Exercise objective => Leave out the pictures and copy each record below exactly.

[[ Excerpted data, beginning ]]

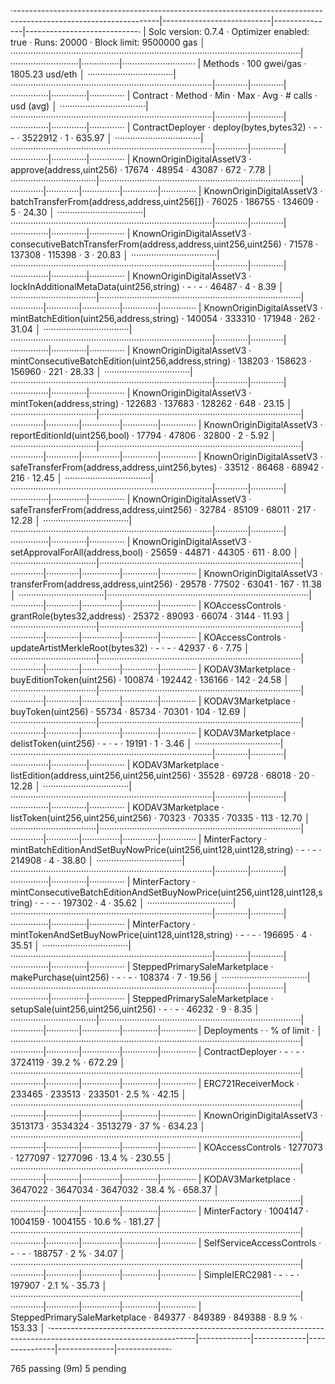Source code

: ·------------------------------------------------------------------------------------------------------------------|---------------------------|---------------|----------------------------·
|                                               Solc version: 0.7.4                                                ·  Optimizer enabled: true  ·  Runs: 20000  ·  Block limit: 9500000 gas  │
···················································································································|···························|···············|·····························
|  Methods                                                                                                         ·               100 gwei/gas                ·      1805.23 usd/eth       │
··································|················································································|·············|·············|···············|··············|··············
|  Contract                       ·  Method                                                                        ·  Min        ·  Max        ·  Avg          ·  # calls     ·  usd (avg)  │
··································|················································································|·············|·············|···············|··············|··············
|  ContractDeployer               ·  deploy(bytes,bytes32)                                                         ·          -  ·          -  ·      3522912  ·           1  ·     635.97  │
··································|················································································|·············|·············|···············|··············|··············
|  KnownOriginDigitalAssetV3      ·  approve(address,uint256)                                                      ·      17674  ·      48954  ·        43087  ·         672  ·       7.78  │
··································|················································································|·············|·············|···············|··············|··············
|  KnownOriginDigitalAssetV3      ·  batchTransferFrom(address,address,uint256[])                                  ·      76025  ·     186755  ·       134609  ·           5  ·      24.30  │
··································|················································································|·············|·············|···············|··············|··············
|  KnownOriginDigitalAssetV3      ·  consecutiveBatchTransferFrom(address,address,uint256,uint256)                 ·      71578  ·     137308  ·       115398  ·           3  ·      20.83  │
··································|················································································|·············|·············|···············|··············|··············
|  KnownOriginDigitalAssetV3      ·  lockInAdditionalMetaData(uint256,string)                                      ·          -  ·          -  ·        46487  ·           4  ·       8.39  │
··································|················································································|·············|·············|···············|··············|··············
|  KnownOriginDigitalAssetV3      ·  mintBatchEdition(uint256,address,string)                                      ·     140054  ·     333310  ·       171948  ·         262  ·      31.04  │
··································|················································································|·············|·············|···············|··············|··············
|  KnownOriginDigitalAssetV3      ·  mintConsecutiveBatchEdition(uint256,address,string)                           ·     138203  ·     158623  ·       156960  ·         221  ·      28.33  │
··································|················································································|·············|·············|···············|··············|··············
|  KnownOriginDigitalAssetV3      ·  mintToken(address,string)                                                     ·     122683  ·     137683  ·       128262  ·         648  ·      23.15  │
··································|················································································|·············|·············|···············|··············|··············
|  KnownOriginDigitalAssetV3      ·  reportEditionId(uint256,bool)                                                 ·      17794  ·      47806  ·        32800  ·           2  ·       5.92  │
··································|················································································|·············|·············|···············|··············|··············
|  KnownOriginDigitalAssetV3      ·  safeTransferFrom(address,address,uint256,bytes)                               ·      33512  ·      86468  ·        68942  ·         216  ·      12.45  │
··································|················································································|·············|·············|···············|··············|··············
|  KnownOriginDigitalAssetV3      ·  safeTransferFrom(address,address,uint256)                                     ·      32784  ·      85109  ·        68011  ·         217  ·      12.28  │
··································|················································································|·············|·············|···············|··············|··············
|  KnownOriginDigitalAssetV3      ·  setApprovalForAll(address,bool)                                               ·      25659  ·      44871  ·        44305  ·         611  ·       8.00  │
··································|················································································|·············|·············|···············|··············|··············
|  KnownOriginDigitalAssetV3      ·  transferFrom(address,address,uint256)                                         ·      29578  ·      77502  ·        63041  ·         167  ·      11.38  │
··································|················································································|·············|·············|···············|··············|··············
|  KOAccessControls               ·  grantRole(bytes32,address)                                                    ·      25372  ·      89093  ·        66074  ·        3144  ·      11.93  │
··································|················································································|·············|·············|···············|··············|··············
|  KOAccessControls               ·  updateArtistMerkleRoot(bytes32)                                               ·          -  ·          -  ·        42937  ·           6  ·       7.75  │
··································|················································································|·············|·············|···············|··············|··············
|  KODAV3Marketplace              ·  buyEditionToken(uint256)                                                      ·     100874  ·     192442  ·       136166  ·         142  ·      24.58  │
··································|················································································|·············|·············|···············|··············|··············
|  KODAV3Marketplace              ·  buyToken(uint256)                                                             ·      55734  ·      85734  ·        70301  ·         104  ·      12.69  │
··································|················································································|·············|·············|···············|··············|··············
|  KODAV3Marketplace              ·  delistToken(uint256)                                                          ·          -  ·          -  ·        19191  ·           1  ·       3.46  │
··································|················································································|·············|·············|···············|··············|··············
|  KODAV3Marketplace              ·  listEdition(address,uint256,uint256,uint256)                                  ·      35528  ·      69728  ·        68018  ·          20  ·      12.28  │
··································|················································································|·············|·············|···············|··············|··············
|  KODAV3Marketplace              ·  listToken(uint256,uint256,uint256)                                            ·      70323  ·      70335  ·        70335  ·         113  ·      12.70  │
··································|················································································|·············|·············|···············|··············|··············
|  MinterFactory                  ·  mintBatchEditionAndSetBuyNowPrice(uint256,uint128,uint128,string)             ·          -  ·          -  ·       214908  ·           4  ·      38.80  │
··································|················································································|·············|·············|···············|··············|··············
|  MinterFactory                  ·  mintConsecutiveBatchEditionAndSetBuyNowPrice(uint256,uint128,uint128,string)  ·          -  ·          -  ·       197302  ·           4  ·      35.62  │
··································|················································································|·············|·············|···············|··············|··············
|  MinterFactory                  ·  mintTokenAndSetBuyNowPrice(uint128,uint128,string)                            ·          -  ·          -  ·       196695  ·           4  ·      35.51  │
··································|················································································|·············|·············|···············|··············|··············
|  SteppedPrimarySaleMarketplace  ·  makePurchase(uint256)                                                         ·          -  ·          -  ·       108374  ·           7  ·      19.56  │
··································|················································································|·············|·············|···············|··············|··············
|  SteppedPrimarySaleMarketplace  ·  setupSale(uint256,uint256,uint256)                                            ·          -  ·          -  ·        46232  ·           9  ·       8.35  │
··································|················································································|·············|·············|···············|··············|··············
|  Deployments                                                                                                     ·                                           ·  % of limit  ·             │
···················································································································|·············|·············|···············|··············|··············
|  ContractDeployer                                                                                                ·          -  ·          -  ·      3724119  ·      39.2 %  ·     672.29  │
···················································································································|·············|·············|···············|··············|··············
|  ERC721ReceiverMock                                                                                              ·     233465  ·     233513  ·       233501  ·       2.5 %  ·      42.15  │
···················································································································|·············|·············|···············|··············|··············
|  KnownOriginDigitalAssetV3                                                                                       ·    3513173  ·    3534324  ·      3513279  ·        37 %  ·     634.23  │
···················································································································|·············|·············|···············|··············|··············
|  KOAccessControls                                                                                                ·    1277073  ·    1277097  ·      1277096  ·      13.4 %  ·     230.55  │
···················································································································|·············|·············|···············|··············|··············
|  KODAV3Marketplace                                                                                               ·    3647022  ·    3647034  ·      3647032  ·      38.4 %  ·     658.37  │
···················································································································|·············|·············|···············|··············|··············
|  MinterFactory                                                                                                   ·    1004147  ·    1004159  ·      1004155  ·      10.6 %  ·     181.27  │
···················································································································|·············|·············|···············|··············|··············
|  SelfServiceAccessControls                                                                                       ·          -  ·          -  ·       188757  ·         2 %  ·      34.07  │
···················································································································|·············|·············|···············|··············|··············
|  SimpleIERC2981                                                                                                  ·          -  ·          -  ·       197907  ·       2.1 %  ·      35.73  │
···················································································································|·············|·············|···············|··············|··············
|  SteppedPrimarySaleMarketplace                                                                                   ·     849377  ·     849389  ·       849388  ·       8.9 %  ·     153.33  │
·------------------------------------------------------------------------------------------------------------------|-------------|-------------|---------------|--------------|-------------·

765 passing (9m)
5 pending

[[ Excerpted data, end ]]

Answer for this exercise =>
Source code

: ·------------------------------------------------------------------------------------------------------------------|---------------------------|---------------|----------------------------·
|                                               Solc version: 0.7.4                                                ·  Optimizer enabled: true  ·  Runs: 20000  ·  Block limit: 9500000 gas  │
···················································································································|···························|···············|·····························
|  Methods                                                                                                         ·               100 gwei/gas                ·      1805.23 usd/eth       │
··································|················································································|·············|·············|···············|··············|··············
|  Contract                       ·  Method                                                                        ·  Min        ·  Max        ·  Avg          ·  # calls     ·  usd (avg)  │
··································|················································································|·············|·············|···············|··············|··············
|  ContractDeployer               ·  deploy(bytes,bytes32)                                                         ·          -  ·          -  ·      3522912  ·           1  ·     635.97  │
··································|················································································|·············|·············|···············|··············|··············
|  KnownOriginDigitalAssetV3      ·  approve(address,uint256)                                                      ·      17674  ·      48954  ·        43087  ·         672  ·       7.78  │
··································|················································································|·············|·············|···············|··············|··············
|  KnownOriginDigitalAssetV3      ·  batchTransferFrom(address,address,uint256[])                                  ·      76025  ·     186755  ·       134609  ·           5  ·      24.30  │
··································|················································································|·············|·············|···············|··············|··············
|  KnownOriginDigitalAssetV3      ·  consecutiveBatchTransferFrom(address,address,uint256,uint256)                 ·      71578  ·     137308  ·       115398  ·           3  ·      20.83  │
··································|················································································|·············|·············|···············|··············|··············
|  KnownOriginDigitalAssetV3      ·  lockInAdditionalMetaData(uint256,string)                                      ·          -  ·          -  ·        46487  ·           4  ·       8.39  │
··································|················································································|·············|·············|···············|··············|··············
|  KnownOriginDigitalAssetV3      ·  mintBatchEdition(uint256,address,string)                                      ·     140054  ·     333310  ·       171948  ·         262  ·      31.04  │
··································|················································································|·············|·············|···············|··············|··············
|  KnownOriginDigitalAssetV3      ·  mintConsecutiveBatchEdition(uint256,address,string)                           ·     138203  ·     158623  ·       156960  ·         221  ·      28.33  │
··································|················································································|·············|·············|···············|··············|··············
|  KnownOriginDigitalAssetV3      ·  mintToken(address,string)                                                     ·     122683  ·     137683  ·       128262  ·         648  ·      23.15  │
··································|················································································|·············|·············|···············|··············|··············
|  KnownOriginDigitalAssetV3      ·  reportEditionId(uint256,bool)                                                 ·      17794  ·      47806  ·        32800  ·           2  ·       5.92  │
··································|················································································|·············|·············|···············|··············|··············
|  KnownOriginDigitalAssetV3      ·  safeTransferFrom(address,address,uint256,bytes)                               ·      33512  ·      86468  ·        68942  ·         216  ·      12.45  │
··································|················································································|·············|·············|···············|··············|··············
|  KnownOriginDigitalAssetV3      ·  safeTransferFrom(address,address,uint256)                                     ·      32784  ·      85109  ·        68011  ·         217  ·      12.28  │
··································|················································································|·············|·············|···············|··············|··············
|  KnownOriginDigitalAssetV3      ·  setApprovalForAll(address,bool)                                               ·      25659  ·      44871  ·        44305  ·         611  ·       8.00  │
··································|················································································|·············|·············|···············|··············|··············
|  KnownOriginDigitalAssetV3      ·  transferFrom(address,address,uint256)                                         ·      29578  ·      77502  ·        63041  ·         167  ·      11.38  │
··································|················································································|·············|·············|···············|··············|··············
|  KOAccessControls               ·  grantRole(bytes32,address)                                                    ·      25372  ·      89093  ·        66074  ·        3144  ·      11.93  │
··································|················································································|·············|·············|···············|··············|··············
|  KOAccessControls               ·  updateArtistMerkleRoot(bytes32)                                               ·          -  ·          -  ·        42937  ·           6  ·       7.75  │
··································|················································································|·············|·············|···············|··············|··············
|  KODAV3Marketplace              ·  buyEditionToken(uint256)                                                      ·     100874  ·     192442  ·       136166  ·         142  ·      24.58  │
··································|················································································|·············|·············|···············|··············|··············
|  KODAV3Marketplace              ·  buyToken(uint256)                                                             ·      55734  ·      85734  ·        70301  ·         104  ·      12.69  │
··································|················································································|·············|·············|···············|··············|··············
|  KODAV3Marketplace              ·  delistToken(uint256)                                                          ·          -  ·          -  ·        19191  ·           1  ·       3.46  │
··································|················································································|·············|·············|···············|··············|··············
|  KODAV3Marketplace              ·  listEdition(address,uint256,uint256,uint256)                                  ·      35528  ·      69728  ·        68018  ·          20  ·      12.28  │
··································|················································································|·············|·············|···············|··············|··············
|  KODAV3Marketplace              ·  listToken(uint256,uint256,uint256)                                            ·      70323  ·      70335  ·        70335  ·         113  ·      12.70  │
··································|················································································|·············|·············|···············|··············|··············
|  MinterFactory                  ·  mintBatchEditionAndSetBuyNowPrice(uint256,uint128,uint128,string)             ·          -  ·          -  ·       214908  ·           4  ·      38.80  │
··································|················································································|·············|·············|···············|··············|··············
|  MinterFactory                  ·  mintConsecutiveBatchEditionAndSetBuyNowPrice(uint256,uint128,uint128,string)  ·          -  ·          -  ·       197302  ·           4  ·      35.62  │
··································|················································································|·············|·············|···············|··············|··············
|  MinterFactory                  ·  mintTokenAndSetBuyNowPrice(uint128,uint128,string)                            ·          -  ·          -  ·       196695  ·           4  ·      35.51  │
··································|················································································|·············|·············|···············|··············|··············
|  SteppedPrimarySaleMarketplace  ·  makePurchase(uint256)                                                         ·          -  ·          -  ·       108374  ·           7  ·      19.56  │
··································|················································································|·············|·············|···············|··············|··············
|  SteppedPrimarySaleMarketplace  ·  setupSale(uint256,uint256,uint256)                                            ·          -  ·          -  ·        46232  ·           9  ·       8.35  │
··································|················································································|·············|·············|···············|··············|··············
|  Deployments                                                                                                     ·                                           ·  % of limit  ·             │
···················································································································|·············|·············|···············|··············|··············
|  ContractDeployer                                                                                                ·          -  ·          -  ·      3724119  ·      39.2 %  ·     672.29  │
···················································································································|·············|·············|···············|··············|··············
|  ERC721ReceiverMock                                                                                              ·     233465  ·     233513  ·       233501  ·       2.5 %  ·      42.15  │
···················································································································|·············|·············|···············|··············|··············
|  KnownOriginDigitalAssetV3                                                                                       ·    3513173  ·    3534324  ·      3513279  ·        37 %  ·     634.23  │
···················································································································|·············|·············|···············|··············|··············
|  KOAccessControls                                                                                                ·    1277073  ·    1277097  ·      1277096  ·      13.4 %  ·     230.55  │
···················································································································|·············|·············|···············|··············|··············
|  KODAV3Marketplace                                                                                               ·    3647022  ·    3647034  ·      3647032  ·      38.4 %  ·     658.37  │
···················································································································|·············|·············|···············|··············|··············
|  MinterFactory                                                                                                   ·    1004147  ·    1004159  ·      1004155  ·      10.6 %  ·     181.27  │
···················································································································|·············|·············|···············|··············|··············
|  SelfServiceAccessControls                                                                                       ·          -  ·          -  ·       188757  ·         2 %  ·      34.07  │
···················································································································|·············|·············|···············|··············|··············
|  SimpleIERC2981                                                                                                  ·          -  ·          -  ·       197907  ·       2.1 %  ·      35.73  │
···················································································································|·············|·············|···············|··············|··············
|  SteppedPrimarySaleMarketplace                                                                                   ·     849377  ·     849389  ·       849388  ·       8.9 %  ·     153.33  │
·------------------------------------------------------------------------------------------------------------------|-------------|-------------|---------------|--------------|-------------·

765 passing (9m)
5 pending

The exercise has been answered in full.